**INFORMATION PROVIDED:**
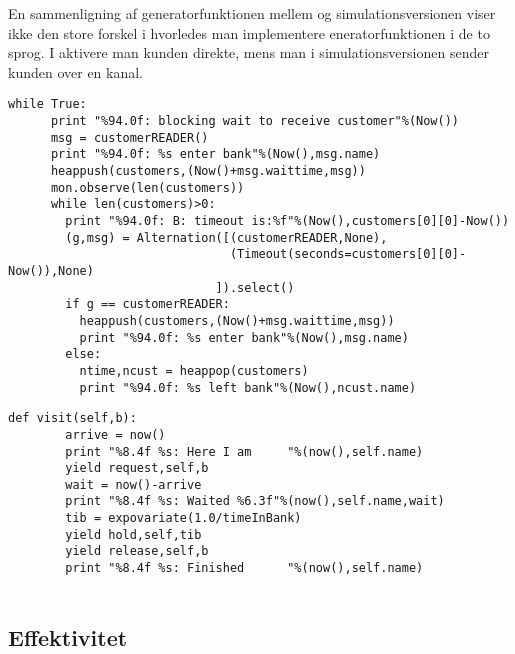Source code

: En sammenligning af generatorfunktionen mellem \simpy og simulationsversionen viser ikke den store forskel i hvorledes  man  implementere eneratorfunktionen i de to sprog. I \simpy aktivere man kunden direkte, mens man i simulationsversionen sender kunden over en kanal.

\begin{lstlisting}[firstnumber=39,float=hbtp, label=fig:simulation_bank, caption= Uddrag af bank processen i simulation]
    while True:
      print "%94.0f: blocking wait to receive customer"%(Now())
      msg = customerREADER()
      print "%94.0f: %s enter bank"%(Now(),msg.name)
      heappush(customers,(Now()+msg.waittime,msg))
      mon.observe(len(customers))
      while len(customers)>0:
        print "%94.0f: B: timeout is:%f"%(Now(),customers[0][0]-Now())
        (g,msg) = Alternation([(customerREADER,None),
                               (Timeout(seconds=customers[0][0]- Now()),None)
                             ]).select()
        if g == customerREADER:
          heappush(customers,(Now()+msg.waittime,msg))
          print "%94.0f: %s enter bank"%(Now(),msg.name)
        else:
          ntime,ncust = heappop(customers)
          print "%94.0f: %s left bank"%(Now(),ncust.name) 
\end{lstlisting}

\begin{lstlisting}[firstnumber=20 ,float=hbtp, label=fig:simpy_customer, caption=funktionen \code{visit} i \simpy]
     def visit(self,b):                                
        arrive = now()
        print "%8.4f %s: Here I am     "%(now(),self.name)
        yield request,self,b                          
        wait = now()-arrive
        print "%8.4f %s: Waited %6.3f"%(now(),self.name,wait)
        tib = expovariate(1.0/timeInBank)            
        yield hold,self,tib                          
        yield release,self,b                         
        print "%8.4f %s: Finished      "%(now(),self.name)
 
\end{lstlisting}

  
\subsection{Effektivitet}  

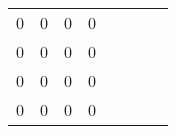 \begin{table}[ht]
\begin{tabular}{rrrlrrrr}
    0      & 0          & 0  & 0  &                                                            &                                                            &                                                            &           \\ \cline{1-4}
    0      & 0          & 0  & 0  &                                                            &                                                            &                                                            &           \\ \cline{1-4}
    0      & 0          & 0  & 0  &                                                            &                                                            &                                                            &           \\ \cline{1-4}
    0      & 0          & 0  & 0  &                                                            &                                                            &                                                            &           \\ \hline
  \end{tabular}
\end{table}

**EXERCISE AIM:** Whenever a line of the listing above holds the word "caption", copy that line.

**ANSWER TO THE EXERCISE:**
\begin{lstlisting}[firstnumber=39,float=hbtp, label=fig:simulation_bank, caption= Uddrag af bank processen i simulation]
\begin{lstlisting}[firstnumber=20 ,float=hbtp, label=fig:simpy_customer, caption=funktionen \code{visit} i \simpy]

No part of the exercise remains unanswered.